## Assignment:
From the records below, set down exactly the lines starting with the line that contains "paths of files" and going on through the line that contains "Fetch files of". Nothing else is wanted.

- - - - - - -

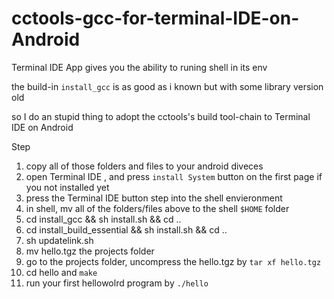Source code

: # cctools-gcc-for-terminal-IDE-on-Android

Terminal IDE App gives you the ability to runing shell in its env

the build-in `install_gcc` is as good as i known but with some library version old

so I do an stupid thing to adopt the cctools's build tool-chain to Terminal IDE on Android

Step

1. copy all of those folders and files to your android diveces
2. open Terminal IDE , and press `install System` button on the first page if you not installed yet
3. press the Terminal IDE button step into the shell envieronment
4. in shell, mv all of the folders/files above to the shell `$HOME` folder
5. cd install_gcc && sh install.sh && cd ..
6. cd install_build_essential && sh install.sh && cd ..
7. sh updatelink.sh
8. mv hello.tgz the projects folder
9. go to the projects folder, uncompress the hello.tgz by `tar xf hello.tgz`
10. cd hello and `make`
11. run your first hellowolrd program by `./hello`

- - - - - - -

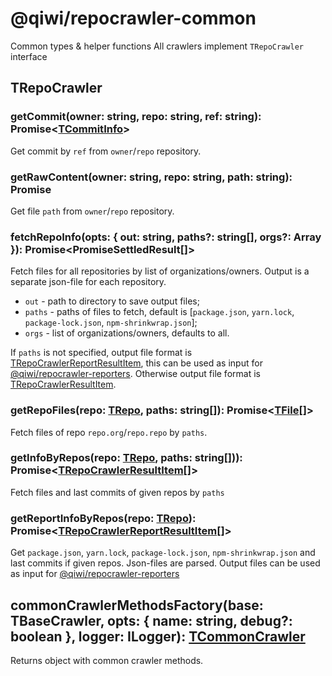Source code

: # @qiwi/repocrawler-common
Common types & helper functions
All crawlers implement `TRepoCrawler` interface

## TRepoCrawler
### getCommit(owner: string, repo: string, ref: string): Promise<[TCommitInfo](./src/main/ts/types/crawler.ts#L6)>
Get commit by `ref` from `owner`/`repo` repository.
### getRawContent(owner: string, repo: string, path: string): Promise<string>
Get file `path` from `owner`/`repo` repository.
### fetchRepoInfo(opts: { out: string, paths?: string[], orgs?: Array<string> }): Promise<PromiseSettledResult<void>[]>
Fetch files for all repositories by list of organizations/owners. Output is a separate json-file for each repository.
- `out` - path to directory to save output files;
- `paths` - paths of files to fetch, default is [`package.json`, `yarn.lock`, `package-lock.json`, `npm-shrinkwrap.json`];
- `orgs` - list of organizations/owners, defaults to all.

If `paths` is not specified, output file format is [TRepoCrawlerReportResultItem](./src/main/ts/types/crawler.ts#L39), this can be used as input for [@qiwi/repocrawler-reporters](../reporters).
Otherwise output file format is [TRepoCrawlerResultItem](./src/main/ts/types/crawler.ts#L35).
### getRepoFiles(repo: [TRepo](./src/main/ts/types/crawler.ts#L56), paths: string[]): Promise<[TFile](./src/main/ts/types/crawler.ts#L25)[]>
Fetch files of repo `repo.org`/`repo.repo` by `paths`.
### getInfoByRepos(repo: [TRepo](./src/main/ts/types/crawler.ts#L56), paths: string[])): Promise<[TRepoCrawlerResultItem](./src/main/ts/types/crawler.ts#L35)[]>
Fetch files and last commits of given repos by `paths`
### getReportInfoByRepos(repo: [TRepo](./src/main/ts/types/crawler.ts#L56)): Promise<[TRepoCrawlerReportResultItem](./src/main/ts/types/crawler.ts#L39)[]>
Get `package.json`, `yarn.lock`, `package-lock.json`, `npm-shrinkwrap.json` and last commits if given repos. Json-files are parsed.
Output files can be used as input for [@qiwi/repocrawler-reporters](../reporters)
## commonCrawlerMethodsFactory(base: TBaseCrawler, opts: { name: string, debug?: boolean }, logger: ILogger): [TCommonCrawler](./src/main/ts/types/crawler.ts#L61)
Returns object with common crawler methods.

- - - - - - -

## Expected output:
- `paths` - paths of files to fetch, default is [`package.json`, `yarn.lock`, `package-lock.json`, `npm-shrinkwrap.json`];
- `orgs` - list of organizations/owners, defaults to all.

If `paths` is not specified, output file format is [TRepoCrawlerReportResultItem](./src/main/ts/types/crawler.ts#L39), this can be used as input for [@qiwi/repocrawler-reporters](../reporters).
Otherwise output file format is [TRepoCrawlerResultItem](./src/main/ts/types/crawler.ts#L35).
### getRepoFiles(repo: [TRepo](./src/main/ts/types/crawler.ts#L56), paths: string[]): Promise<[TFile](./src/main/ts/types/crawler.ts#L25)[]>
Fetch files of repo `repo.org`/`repo.repo` by `paths`.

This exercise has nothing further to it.